I don’t see the issue of having a sink in the pipeline that nothing can connect to. It just has no eyeball and all filters (and other extracts) are grayed-out when one is selected. That is pretty consistent with the rest of the GUI.

I don’t think the comparison between extracts and representations is a good one. Representations are the glue between a pipeline object and a view. They are an implementation detail that user’s don’t have to deal with (unless they dive into scripting). I don’t think the GUI considerations between the two match very well.

utkarsh.ayachit · June 15, 2020, 3:22pm

Good points. I think I am warming up to the idea. That does gracefully solve the issue mentioned earlier. Having a separate Extract Generators menu next to Sources, Filters also makes it easily discoverable rather than being hidden under some panel.

Okay, I’m sold! I’ll need to revisit some of the implementation but shouldn’t be too complicated.

Kenneth_Moreland · June 15, 2020, 4:04pm

Another added bonus: extract generators can be added to the quick search box already used for sources and filters.

Andy_Bauer · June 15, 2020, 8:33pm

If Catalyst’s Live we’re able to finally handle screenshots, that would be incredible but that may be asking too much.

utkarsh.ayachit · June 15, 2020, 8:55pm

Based on @Kenneth_Moreland’s suggestion, we should be able to easily update screenshot params from Live. In addition, we can just as easily add a “generate extracts now” button that works in “live” mode too where you can generate all (or selected) extracts for the current timestep irrespective of the settings on the extract generators.

utkarsh.ayachit · June 18, 2020, 12:01pm

Here’s what the Pipeline Browser looks like with extract generators. Different icons help distinguish image vs data extract generators.

Andy_Bauer · June 19, 2020, 12:55pm

I like this – it seems very clear to me.
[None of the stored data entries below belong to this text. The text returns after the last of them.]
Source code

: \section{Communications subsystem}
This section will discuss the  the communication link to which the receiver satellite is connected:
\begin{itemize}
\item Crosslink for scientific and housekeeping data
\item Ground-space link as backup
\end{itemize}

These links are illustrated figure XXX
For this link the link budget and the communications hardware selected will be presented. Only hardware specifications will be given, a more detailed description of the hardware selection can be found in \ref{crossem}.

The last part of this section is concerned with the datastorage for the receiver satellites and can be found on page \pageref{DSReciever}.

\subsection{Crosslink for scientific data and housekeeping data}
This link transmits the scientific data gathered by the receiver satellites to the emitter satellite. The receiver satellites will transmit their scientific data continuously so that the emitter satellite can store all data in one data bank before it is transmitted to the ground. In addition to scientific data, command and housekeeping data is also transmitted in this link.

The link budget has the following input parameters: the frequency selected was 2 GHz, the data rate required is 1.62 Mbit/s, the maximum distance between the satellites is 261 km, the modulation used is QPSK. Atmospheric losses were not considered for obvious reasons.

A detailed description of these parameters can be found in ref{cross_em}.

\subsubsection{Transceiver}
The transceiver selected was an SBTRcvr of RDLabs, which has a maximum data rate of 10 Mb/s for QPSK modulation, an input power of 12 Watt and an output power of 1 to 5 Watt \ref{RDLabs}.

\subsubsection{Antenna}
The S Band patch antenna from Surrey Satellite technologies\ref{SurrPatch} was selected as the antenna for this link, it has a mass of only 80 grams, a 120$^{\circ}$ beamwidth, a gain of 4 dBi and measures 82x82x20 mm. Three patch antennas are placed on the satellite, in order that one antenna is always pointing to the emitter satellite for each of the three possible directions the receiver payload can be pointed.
What kind of things will I see when I click on the PNG1 or Cinema1 object in the Pipeline Browser?

utkarsh.ayachit · June 19, 2020, 2:52pm

Here’s a non-advanced view of the properties panel:

The advanced view has other params shown in the Save screenshot dialog.
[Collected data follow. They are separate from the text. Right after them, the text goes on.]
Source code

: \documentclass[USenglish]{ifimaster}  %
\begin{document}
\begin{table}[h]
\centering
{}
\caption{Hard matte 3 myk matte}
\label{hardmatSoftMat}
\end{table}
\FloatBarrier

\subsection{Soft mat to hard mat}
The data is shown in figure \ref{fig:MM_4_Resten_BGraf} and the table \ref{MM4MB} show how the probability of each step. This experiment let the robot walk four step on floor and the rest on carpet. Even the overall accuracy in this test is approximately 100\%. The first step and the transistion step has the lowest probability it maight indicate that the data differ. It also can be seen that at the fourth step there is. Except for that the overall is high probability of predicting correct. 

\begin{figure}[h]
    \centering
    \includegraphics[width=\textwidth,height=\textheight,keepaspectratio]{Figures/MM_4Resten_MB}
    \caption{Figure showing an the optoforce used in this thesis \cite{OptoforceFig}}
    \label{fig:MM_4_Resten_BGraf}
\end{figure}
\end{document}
Cinema will have Cinema related param, but I haven’t added those yet.

Andy_Bauer · June 19, 2020, 3:19pm

I was actually thinking related to the views more than the Properties panel. I supposed there isn’t any state with the image output though so maybe it’s not relevant, at least for the exporter. For a Live connection though would it just deliver the images that are being produced or would it actually do something with the render view?

Now that I think about it, should there be the concept of locking a view based on the screenshot output? That may be too much for users but I’m concerned about setting the screenshot output, then modifying the view and finally exporting a script and the user not realizing that the screenshot isn’t what they intended. Maybe a thumbnail of the screenshot as a last second check during the export step could alleviate that? Just spit-balling here really fast without thinking this through too much, and not considering the work involved…
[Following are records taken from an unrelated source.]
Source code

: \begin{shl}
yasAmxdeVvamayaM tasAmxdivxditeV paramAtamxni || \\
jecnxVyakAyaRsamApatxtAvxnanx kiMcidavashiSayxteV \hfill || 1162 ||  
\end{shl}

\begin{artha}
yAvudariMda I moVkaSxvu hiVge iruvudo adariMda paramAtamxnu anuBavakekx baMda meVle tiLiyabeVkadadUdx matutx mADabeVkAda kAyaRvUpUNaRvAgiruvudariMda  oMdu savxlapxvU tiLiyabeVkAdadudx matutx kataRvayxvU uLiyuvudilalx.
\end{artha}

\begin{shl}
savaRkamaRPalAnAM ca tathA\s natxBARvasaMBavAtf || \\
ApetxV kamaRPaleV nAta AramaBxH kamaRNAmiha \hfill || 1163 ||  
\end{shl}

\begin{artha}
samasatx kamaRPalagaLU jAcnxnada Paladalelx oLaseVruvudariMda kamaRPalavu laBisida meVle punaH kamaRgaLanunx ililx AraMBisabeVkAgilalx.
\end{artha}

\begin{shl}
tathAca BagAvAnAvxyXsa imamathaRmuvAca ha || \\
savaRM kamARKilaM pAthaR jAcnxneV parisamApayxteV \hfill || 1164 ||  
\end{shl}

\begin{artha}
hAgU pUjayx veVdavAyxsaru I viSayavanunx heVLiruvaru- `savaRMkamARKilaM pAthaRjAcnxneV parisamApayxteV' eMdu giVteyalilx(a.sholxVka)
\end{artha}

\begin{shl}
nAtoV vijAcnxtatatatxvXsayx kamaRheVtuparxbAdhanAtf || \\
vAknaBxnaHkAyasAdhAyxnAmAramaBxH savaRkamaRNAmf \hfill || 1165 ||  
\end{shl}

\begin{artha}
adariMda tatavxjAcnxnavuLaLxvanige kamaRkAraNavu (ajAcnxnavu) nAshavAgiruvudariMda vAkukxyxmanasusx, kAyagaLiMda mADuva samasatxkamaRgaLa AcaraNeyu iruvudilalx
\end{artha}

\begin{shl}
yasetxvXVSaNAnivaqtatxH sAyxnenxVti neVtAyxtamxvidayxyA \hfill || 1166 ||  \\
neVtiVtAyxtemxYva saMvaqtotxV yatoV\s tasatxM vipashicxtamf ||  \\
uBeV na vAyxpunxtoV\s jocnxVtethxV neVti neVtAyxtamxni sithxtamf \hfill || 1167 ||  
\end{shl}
utkarsh.ayachit · June 19, 2020, 4:33pm

For a Live connection though would it just deliver the images that are being produced or would it actually do something with the render view?

In this pass, don’t think I’ll add support for viewing extracts generated in a Live session; only add ability to edit params for the extract generators in a Live session. We could indeed think of ways of supporting that, but that probably warrants its own discussion thread.

Now that I think about it, should there be the concept of locking a view based on the screenshot output?

+1…something that integrates with Preview mode would be good.

Maybe a thumbnail of the screenshot as a last second check during the export step could alleviate that?

One can use Generate Extracts Now or save Catalyst script and run using pvbatch to confirm that the extracts generated are as expected before doing an in situ run.